■ **Record extracts**

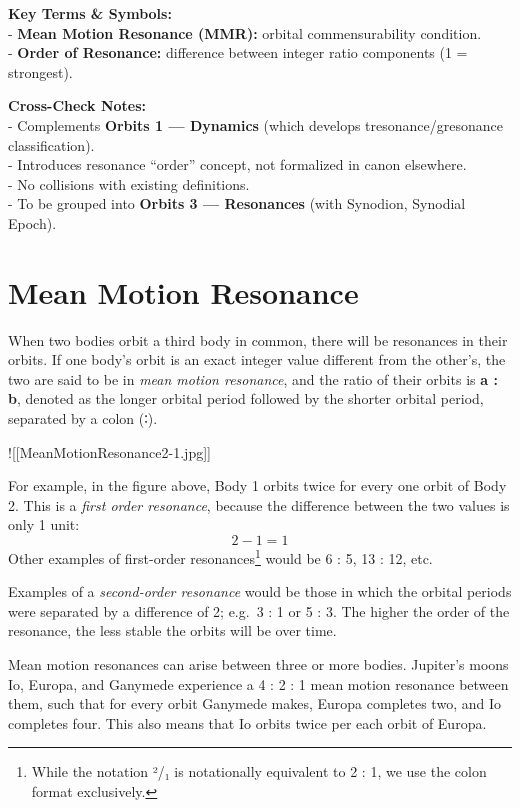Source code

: \documentclass[
  letterpaper,
]{book}
\begin{document}
\textbf{Key Terms \& Symbols:}\\
- \textbf{Mean Motion Resonance (MMR):} orbital commensurability
condition.\\
- \textbf{Order of Resonance:} difference between integer ratio
components (1 = strongest).

\textbf{Cross-Check Notes:}\\
- Complements \textbf{Orbits 1 --- Dynamics} (which develops
tresonance/gresonance classification).\\
- Introduces resonance ``order'' concept, not formalized in canon
elsewhere.\\
- No collisions with existing definitions.\\
- To be grouped into \textbf{Orbits 3 --- Resonances} (with Synodion,
Synodial Epoch).

\chapter{Mean Motion Resonance}\label{mean-motion-resonance}

When two bodies orbit a third body in common, there will be resonances
in their orbits. If one body's orbit is an exact integer value different
from the other's, the two are said to be in \emph{mean motion
resonance}, and the ratio of their orbits is \textbf{a : b}, denoted as
the longer orbital period followed by the shorter orbital period,
separated by a colon (∶).

!{[}{[}MeanMotionResonance2-1.jpg{]}{]}

For example, in the figure above, Body 1 orbits twice for every one
orbit of Body 2. This is a \emph{first order resonance}, because the
difference between the two values is only 1 unit: \[
2 - 1 = 1
\] Other examples of first-order resonances\footnote{While the notation
  ²/₁ is notationally equivalent to 2 : 1, we use the colon format
  exclusively.} would be 6 : 5, 13 : 12, etc.

Examples of a \emph{second-order resonance} would be those in which the
orbital periods were separated by a difference of 2; e.g.~3 : 1 or 5 :
3. The higher the order of the resonance, the less stable the orbits
will be over time.

Mean motion resonances can arise between three or more bodies. Jupiter's
moons Io, Europa, and Ganymede experience a 4 : 2 : 1 mean motion
resonance between them, such that for every orbit Ganymede makes, Europa
completes two, and Io completes four. This also means that Io orbits
twice per each orbit of Europa.
\end{document}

■ **Problem**
The answer must consist solely of the lines from the first line of the records through the line containing "3. The higher", reproduced exactly and without the pictures.

■ **Answer box**
Source code

: \documentclass[
  letterpaper,
]{book}
\begin{document}
\textbf{Key Terms \& Symbols:}\\
- \textbf{Mean Motion Resonance (MMR):} orbital commensurability
condition.\\
- \textbf{Order of Resonance:} difference between integer ratio
components (1 = strongest).

\textbf{Cross-Check Notes:}\\
- Complements \textbf{Orbits 1 --- Dynamics} (which develops
tresonance/gresonance classification).\\
- Introduces resonance ``order'' concept, not formalized in canon
elsewhere.\\
- No collisions with existing definitions.\\
- To be grouped into \textbf{Orbits 3 --- Resonances} (with Synodion,
Synodial Epoch).

\chapter{Mean Motion Resonance}\label{mean-motion-resonance}

When two bodies orbit a third body in common, there will be resonances
in their orbits. If one body's orbit is an exact integer value different
from the other's, the two are said to be in \emph{mean motion
resonance}, and the ratio of their orbits is \textbf{a : b}, denoted as
the longer orbital period followed by the shorter orbital period,
separated by a colon (∶).

!{[}{[}MeanMotionResonance2-1.jpg{]}{]}

For example, in the figure above, Body 1 orbits twice for every one
orbit of Body 2. This is a \emph{first order resonance}, because the
difference between the two values is only 1 unit: \[
2 - 1 = 1
\] Other examples of first-order resonances\footnote{While the notation
  ²/₁ is notationally equivalent to 2 : 1, we use the colon format
  exclusively.} would be 6 : 5, 13 : 12, etc.

Examples of a \emph{second-order resonance} would be those in which the
orbital periods were separated by a difference of 2; e.g.~3 : 1 or 5 :
3. The higher the order of the resonance, the less stable the orbits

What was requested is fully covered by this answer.